# EXERCISE REQUIREMENTS:
As you print the data below, keep every line exactly as it is and leave the images behind.

[Source texts of formatted documents]
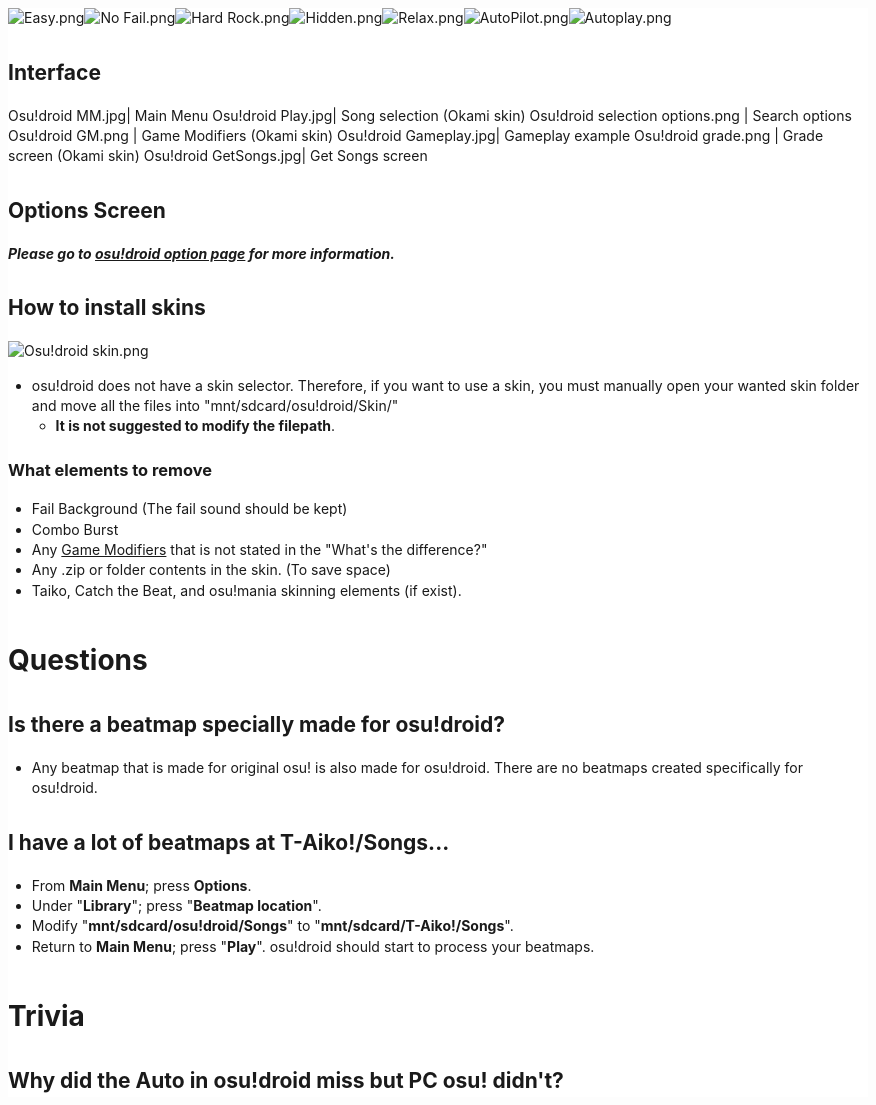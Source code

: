 <img src="Easy.png" title="fig:Easy.png" alt="Easy.png" width="69" height="65" /><img src="No Fail.png" title="fig:No Fail.png" alt="No Fail.png" width="69" height="65" /><img src="Hard Rock.png" title="fig:Hard Rock.png" alt="Hard Rock.png" width="69" height="65" /><img src="Hidden.png" title="fig:Hidden.png" alt="Hidden.png" width="69" height="65" /><img src="Relax.png" title="fig:Relax.png" alt="Relax.png" width="69" height="65" /><img src="AutoPilot.png" title="fig:AutoPilot.png" alt="AutoPilot.png" width="69" height="65" /><img src="Autoplay.png" title="fig:Autoplay.png" alt="Autoplay.png" width="69" height="65" />

Interface
---------

Osu!droid MM.jpg| Main Menu Osu!droid Play.jpg| Song selection (Okami skin) Osu!droid selection options.png | Search options Osu!droid GM.png | Game Modifiers (Okami skin) Osu!droid Gameplay.jpg| Gameplay example Osu!droid grade.png | Grade screen (Okami skin) Osu!droid GetSongs.jpg| Get Songs screen

Options Screen
--------------

***Please go to [osu!droid option page](osu!droid/Options "wikilink") for more information.***

How to install skins
--------------------

<img src="Osu!droid skin.png" title="Osu!droid skin.png" alt="Osu!droid skin.png" width="500" />

-   osu!droid does not have a skin selector. Therefore, if you want to use a skin, you must manually open your wanted skin folder and move all the files into "mnt/sdcard/osu!droid/Skin/"
    -   **It is not suggested to modify the filepath**.

### What elements to remove

-   Fail Background (The fail sound should be kept)
-   Combo Burst
-   Any [Game Modifiers](Game_Modifiers "wikilink") that is not stated in the "What's the difference?"
-   Any .zip or folder contents in the skin. (To save space)
-   Taiko, Catch the Beat, and osu!mania skinning elements (if exist).

Questions
=========

Is there a beatmap specially made for osu!droid?
------------------------------------------------

-   Any beatmap that is made for original osu! is also made for osu!droid. There are no beatmaps created specifically for osu!droid.

I have a lot of beatmaps at T-Aiko!/Songs...
--------------------------------------------

-   From **Main Menu**; press **Options**.
-   Under "**Library**"; press "**Beatmap location**".
-   Modify "**mnt/sdcard/osu!droid/Songs**" to "**mnt/sdcard/T-Aiko!/Songs**".
-   Return to **Main Menu**; press "**Play**". osu!droid should start to process your beatmaps.

Trivia
======

Why did the Auto in osu!droid miss but PC osu! didn't?
------------------------------------------------------
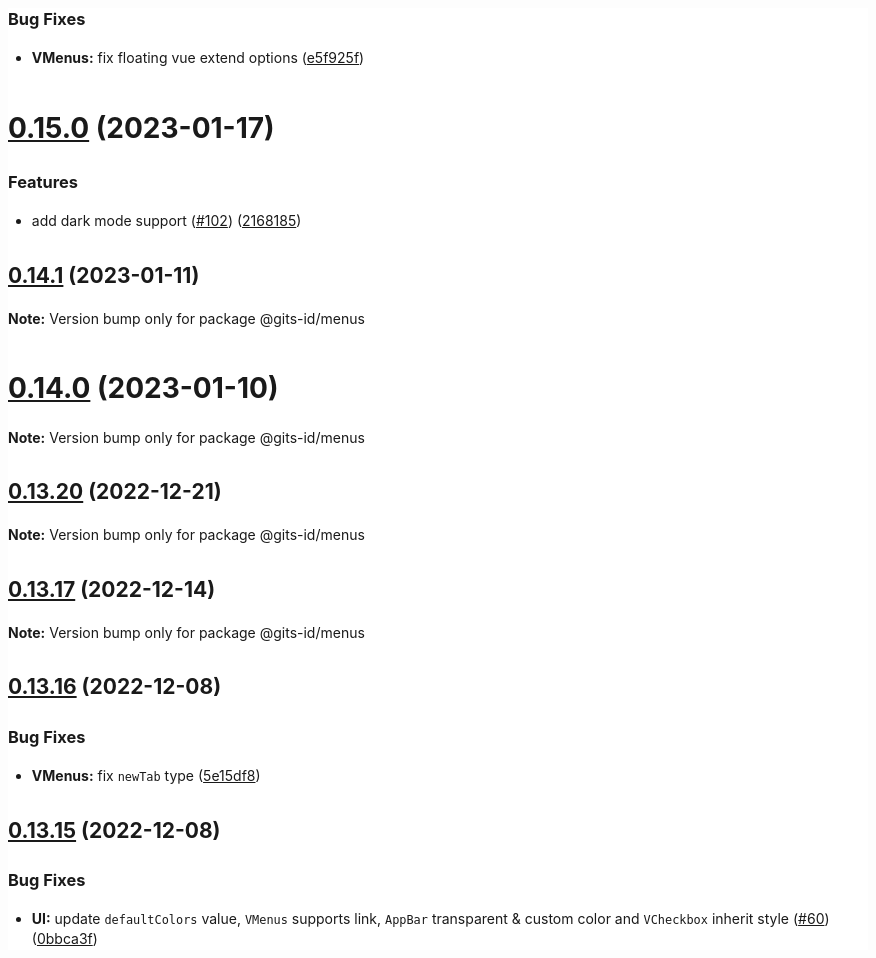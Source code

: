 ### Bug Fixes

- **VMenus:** fix floating vue extend options ([e5f925f](https://github.com/gitsindonesia/ui-component/commit/e5f925f7cf598c00eb799d9f32818e74be99c99e))

# [0.15.0](https://github.com/gitsindonesia/ui-component/compare/v0.14.4...v0.15.0) (2023-01-17)

### Features

- add dark mode support ([#102](https://github.com/gitsindonesia/ui-component/issues/102)) ([2168185](https://github.com/gitsindonesia/ui-component/commit/2168185195df07f8561b9229da7f23152a43f543))

## [0.14.1](https://github.com/gitsindonesia/ui-component/compare/v0.14.0...v0.14.1) (2023-01-11)

**Note:** Version bump only for package @gits-id/menus

# [0.14.0](https://github.com/gitsindonesia/ui-component/compare/v0.14.0-alpha.6...v0.14.0) (2023-01-10)

**Note:** Version bump only for package @gits-id/menus

## [0.13.20](https://github.com/gitsindonesia/ui-component/compare/v0.13.19...v0.13.20) (2022-12-21)

**Note:** Version bump only for package @gits-id/menus

## [0.13.17](https://github.com/gitsindonesia/ui-component/compare/v0.13.16...v0.13.17) (2022-12-14)

**Note:** Version bump only for package @gits-id/menus

## [0.13.16](https://github.com/gitsindonesia/ui-component/compare/v0.13.15...v0.13.16) (2022-12-08)

### Bug Fixes

- **VMenus:** fix `newTab` type ([5e15df8](https://github.com/gitsindonesia/ui-component/commit/5e15df87352306bf767ef5af725bc1c185356748))

## [0.13.15](https://github.com/gitsindonesia/ui-component/compare/v0.13.14...v0.13.15) (2022-12-08)

### Bug Fixes

- **UI:** update `defaultColors` value, `VMenus` supports link, `AppBar` transparent & custom color and `VCheckbox` inherit style ([#60](https://github.com/gitsindonesia/ui-component/issues/60)) ([0bbca3f](https://github.com/gitsindonesia/ui-component/commit/0bbca3f92ef7d47ec7e0922ae686798948f488ba))
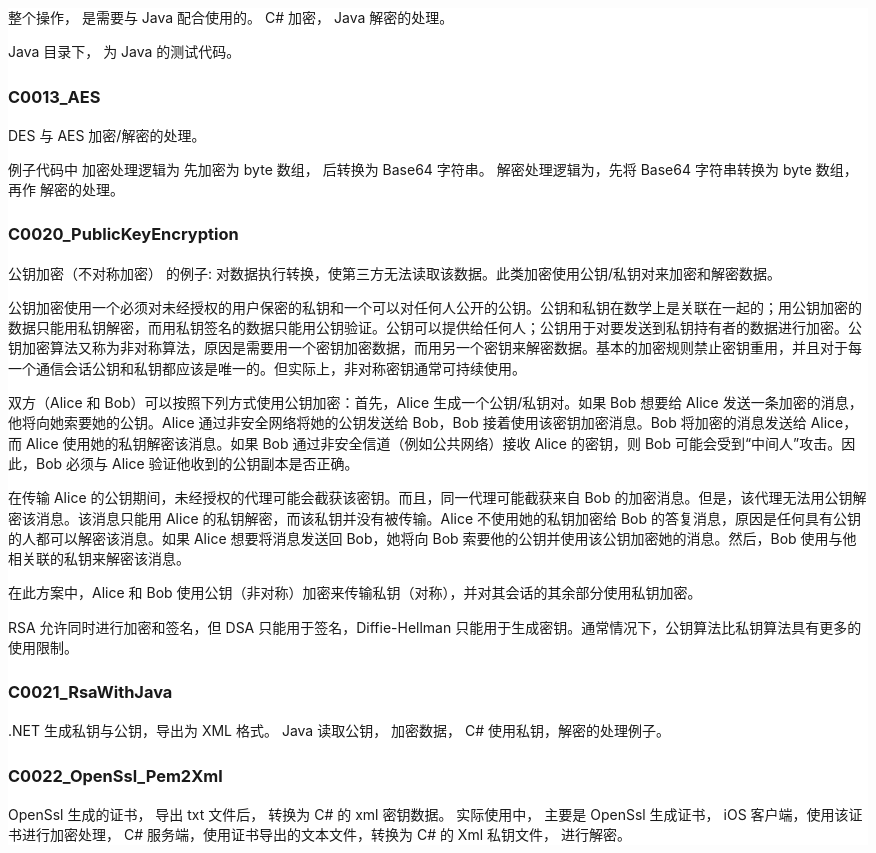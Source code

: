 
整个操作， 是需要与 Java 配合使用的。
C# 加密， Java 解密的处理。

Java 目录下， 为 Java 的测试代码。




### C0013_AES

DES 与  AES  加密/解密的处理。

例子代码中
加密处理逻辑为 先加密为 byte 数组， 后转换为 Base64 字符串。
解密处理逻辑为，先将 Base64 字符串转换为 byte 数组， 再作 解密的处理。




### C0020_PublicKeyEncryption

公钥加密（不对称加密） 的例子:
对数据执行转换，使第三方无法读取该数据。此类加密使用公钥/私钥对来加密和解密数据。

公钥加密使用一个必须对未经授权的用户保密的私钥和一个可以对任何人公开的公钥。公钥和私钥在数学上是关联在一起的；用公钥加密的数据只能用私钥解密，而用私钥签名的数据只能用公钥验证。公钥可以提供给任何人；公钥用于对要发送到私钥持有者的数据进行加密。公钥加密算法又称为非对称算法，原因是需要用一个密钥加密数据，而用另一个密钥来解密数据。基本的加密规则禁止密钥重用，并且对于每一个通信会话公钥和私钥都应该是唯一的。但实际上，非对称密钥通常可持续使用。

双方（Alice 和 Bob）可以按照下列方式使用公钥加密：首先，Alice 生成一个公钥/私钥对。如果 Bob 想要给 Alice 发送一条加密的消息，他将向她索要她的公钥。Alice 通过非安全网络将她的公钥发送给 Bob，Bob 接着使用该密钥加密消息。Bob 将加密的消息发送给 Alice，而 Alice 使用她的私钥解密该消息。如果 Bob 通过非安全信道（例如公共网络）接收 Alice 的密钥，则 Bob 可能会受到“中间人”攻击。因此，Bob 必须与 Alice 验证他收到的公钥副本是否正确。

在传输 Alice 的公钥期间，未经授权的代理可能会截获该密钥。而且，同一代理可能截获来自 Bob 的加密消息。但是，该代理无法用公钥解密该消息。该消息只能用 Alice 的私钥解密，而该私钥并没有被传输。Alice 不使用她的私钥加密给 Bob 的答复消息，原因是任何具有公钥的人都可以解密该消息。如果 Alice 想要将消息发送回 Bob，她将向 Bob 索要他的公钥并使用该公钥加密她的消息。然后，Bob 使用与他相关联的私钥来解密该消息。

在此方案中，Alice 和 Bob 使用公钥（非对称）加密来传输私钥（对称），并对其会话的其余部分使用私钥加密。




RSA 允许同时进行加密和签名，但 DSA 只能用于签名，Diffie-Hellman 只能用于生成密钥。通常情况下，公钥算法比私钥算法具有更多的使用限制。








### C0021_RsaWithJava
.NET 生成私钥与公钥，导出为 XML 格式。  Java 读取公钥， 加密数据， C# 使用私钥，解密的处理例子。





### C0022_OpenSsl_Pem2Xml

OpenSsl 生成的证书， 导出 txt 文件后， 转换为 C# 的 xml 密钥数据。
实际使用中， 主要是 OpenSsl 生成证书，  iOS 客户端，使用该证书进行加密处理，  C# 服务端，使用证书导出的文本文件，转换为 C# 的 Xml 私钥文件， 进行解密。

# EXERCISE RESPONSE:
Source code

: <img src="Easy.png" title="fig:Easy.png" alt="Easy.png" width="69" height="65" /><img src="No Fail.png" title="fig:No Fail.png" alt="No Fail.png" width="69" height="65" /><img src="Hard Rock.png" title="fig:Hard Rock.png" alt="Hard Rock.png" width="69" height="65" /><img src="Hidden.png" title="fig:Hidden.png" alt="Hidden.png" width="69" height="65" /><img src="Relax.png" title="fig:Relax.png" alt="Relax.png" width="69" height="65" /><img src="AutoPilot.png" title="fig:AutoPilot.png" alt="AutoPilot.png" width="69" height="65" /><img src="Autoplay.png" title="fig:Autoplay.png" alt="Autoplay.png" width="69" height="65" />

Interface
---------

Osu!droid MM.jpg| Main Menu Osu!droid Play.jpg| Song selection (Okami skin) Osu!droid selection options.png | Search options Osu!droid GM.png | Game Modifiers (Okami skin) Osu!droid Gameplay.jpg| Gameplay example Osu!droid grade.png | Grade screen (Okami skin) Osu!droid GetSongs.jpg| Get Songs screen

Options Screen
--------------

***Please go to [osu!droid option page](osu!droid/Options "wikilink") for more information.***

How to install skins
--------------------

<img src="Osu!droid skin.png" title="Osu!droid skin.png" alt="Osu!droid skin.png" width="500" />

-   osu!droid does not have a skin selector. Therefore, if you want to use a skin, you must manually open your wanted skin folder and move all the files into "mnt/sdcard/osu!droid/Skin/"
    -   **It is not suggested to modify the filepath**.

### What elements to remove

-   Fail Background (The fail sound should be kept)
-   Combo Burst
-   Any [Game Modifiers](Game_Modifiers "wikilink") that is not stated in the "What's the difference?"
-   Any .zip or folder contents in the skin. (To save space)
-   Taiko, Catch the Beat, and osu!mania skinning elements (if exist).

Questions
=========

Is there a beatmap specially made for osu!droid?
------------------------------------------------

-   Any beatmap that is made for original osu! is also made for osu!droid. There are no beatmaps created specifically for osu!droid.

I have a lot of beatmaps at T-Aiko!/Songs...
--------------------------------------------

-   From **Main Menu**; press **Options**.
-   Under "**Library**"; press "**Beatmap location**".
-   Modify "**mnt/sdcard/osu!droid/Songs**" to "**mnt/sdcard/T-Aiko!/Songs**".
-   Return to **Main Menu**; press "**Play**". osu!droid should start to process your beatmaps.

Trivia
======

Why did the Auto in osu!droid miss but PC osu! didn't?
------------------------------------------------------
Source code

: ### Bug Fixes

- **VMenus:** fix floating vue extend options ([e5f925f](https://github.com/gitsindonesia/ui-component/commit/e5f925f7cf598c00eb799d9f32818e74be99c99e))

# [0.15.0](https://github.com/gitsindonesia/ui-component/compare/v0.14.4...v0.15.0) (2023-01-17)

### Features

- add dark mode support ([#102](https://github.com/gitsindonesia/ui-component/issues/102)) ([2168185](https://github.com/gitsindonesia/ui-component/commit/2168185195df07f8561b9229da7f23152a43f543))

## [0.14.1](https://github.com/gitsindonesia/ui-component/compare/v0.14.0...v0.14.1) (2023-01-11)

**Note:** Version bump only for package @gits-id/menus

# [0.14.0](https://github.com/gitsindonesia/ui-component/compare/v0.14.0-alpha.6...v0.14.0) (2023-01-10)

**Note:** Version bump only for package @gits-id/menus

## [0.13.20](https://github.com/gitsindonesia/ui-component/compare/v0.13.19...v0.13.20) (2022-12-21)

**Note:** Version bump only for package @gits-id/menus

## [0.13.17](https://github.com/gitsindonesia/ui-component/compare/v0.13.16...v0.13.17) (2022-12-14)

**Note:** Version bump only for package @gits-id/menus

## [0.13.16](https://github.com/gitsindonesia/ui-component/compare/v0.13.15...v0.13.16) (2022-12-08)

### Bug Fixes

- **VMenus:** fix `newTab` type ([5e15df8](https://github.com/gitsindonesia/ui-component/commit/5e15df87352306bf767ef5af725bc1c185356748))

## [0.13.15](https://github.com/gitsindonesia/ui-component/compare/v0.13.14...v0.13.15) (2022-12-08)

### Bug Fixes

- **UI:** update `defaultColors` value, `VMenus` supports link, `AppBar` transparent & custom color and `VCheckbox` inherit style ([#60](https://github.com/gitsindonesia/ui-component/issues/60)) ([0bbca3f](https://github.com/gitsindonesia/ui-component/commit/0bbca3f92ef7d47ec7e0922ae686798948f488ba))
Source code

: 
整个操作， 是需要与 Java 配合使用的。
C# 加密， Java 解密的处理。

Java 目录下， 为 Java 的测试代码。




### C0013_AES

DES 与  AES  加密/解密的处理。

例子代码中
加密处理逻辑为 先加密为 byte 数组， 后转换为 Base64 字符串。
解密处理逻辑为，先将 Base64 字符串转换为 byte 数组， 再作 解密的处理。




### C0020_PublicKeyEncryption

公钥加密（不对称加密） 的例子:
对数据执行转换，使第三方无法读取该数据。此类加密使用公钥/私钥对来加密和解密数据。

公钥加密使用一个必须对未经授权的用户保密的私钥和一个可以对任何人公开的公钥。公钥和私钥在数学上是关联在一起的；用公钥加密的数据只能用私钥解密，而用私钥签名的数据只能用公钥验证。公钥可以提供给任何人；公钥用于对要发送到私钥持有者的数据进行加密。公钥加密算法又称为非对称算法，原因是需要用一个密钥加密数据，而用另一个密钥来解密数据。基本的加密规则禁止密钥重用，并且对于每一个通信会话公钥和私钥都应该是唯一的。但实际上，非对称密钥通常可持续使用。

双方（Alice 和 Bob）可以按照下列方式使用公钥加密：首先，Alice 生成一个公钥/私钥对。如果 Bob 想要给 Alice 发送一条加密的消息，他将向她索要她的公钥。Alice 通过非安全网络将她的公钥发送给 Bob，Bob 接着使用该密钥加密消息。Bob 将加密的消息发送给 Alice，而 Alice 使用她的私钥解密该消息。如果 Bob 通过非安全信道（例如公共网络）接收 Alice 的密钥，则 Bob 可能会受到“中间人”攻击。因此，Bob 必须与 Alice 验证他收到的公钥副本是否正确。

在传输 Alice 的公钥期间，未经授权的代理可能会截获该密钥。而且，同一代理可能截获来自 Bob 的加密消息。但是，该代理无法用公钥解密该消息。该消息只能用 Alice 的私钥解密，而该私钥并没有被传输。Alice 不使用她的私钥加密给 Bob 的答复消息，原因是任何具有公钥的人都可以解密该消息。如果 Alice 想要将消息发送回 Bob，她将向 Bob 索要他的公钥并使用该公钥加密她的消息。然后，Bob 使用与他相关联的私钥来解密该消息。

在此方案中，Alice 和 Bob 使用公钥（非对称）加密来传输私钥（对称），并对其会话的其余部分使用私钥加密。




RSA 允许同时进行加密和签名，但 DSA 只能用于签名，Diffie-Hellman 只能用于生成密钥。通常情况下，公钥算法比私钥算法具有更多的使用限制。








### C0021_RsaWithJava
.NET 生成私钥与公钥，导出为 XML 格式。  Java 读取公钥， 加密数据， C# 使用私钥，解密的处理例子。





### C0022_OpenSsl_Pem2Xml

OpenSsl 生成的证书， 导出 txt 文件后， 转换为 C# 的 xml 密钥数据。
实际使用中， 主要是 OpenSsl 生成证书，  iOS 客户端，使用该证书进行加密处理，  C# 服务端，使用证书导出的文本文件，转换为 C# 的 Xml 私钥文件， 进行解密。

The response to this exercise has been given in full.